Starting at the line that contains "objects where the", restate every line word for word through the end of the entries.

Items from a dataset
☆ ☆ ☆ ☆ ☆ ☆ ☆

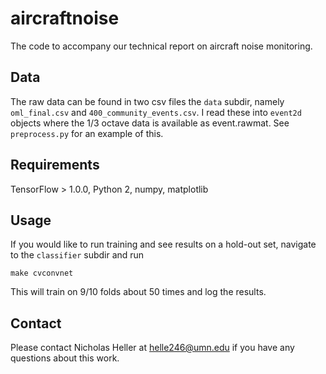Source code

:# aircraftnoise

The code to accompany our technical report on aircraft noise monitoring.

## Data
The raw data can be found in two csv files the `data` subdir, namely
`oml_final.csv` and `400_community_events.csv`. I read these into `event2d`
objects where the 1/3 octave data is available as event.rawmat. See
`preprocess.py` for an example of this.

## Requirements

TensorFlow > 1.0.0, Python 2, numpy, matplotlib

## Usage

If you would like to run training and see results on a hold-out set,
navigate to the `classifier` subdir and run
```
make cvconvnet
```
This will train on 9/10 folds about 50 times and log the results.

## Contact

Please contact Nicholas Heller at helle246@umn.edu if you have any questions
about this work.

☆ ☆ ☆ ☆ ☆ ☆ ☆

RESULT:
objects where the 1/3 octave data is available as event.rawmat. See
`preprocess.py` for an example of this.

## Requirements

TensorFlow > 1.0.0, Python 2, numpy, matplotlib

## Usage

If you would like to run training and see results on a hold-out set,
navigate to the `classifier` subdir and run
```
make cvconvnet
```
This will train on 9/10 folds about 50 times and log the results.

## Contact

Please contact Nicholas Heller at helle246@umn.edu if you have any questions
about this work.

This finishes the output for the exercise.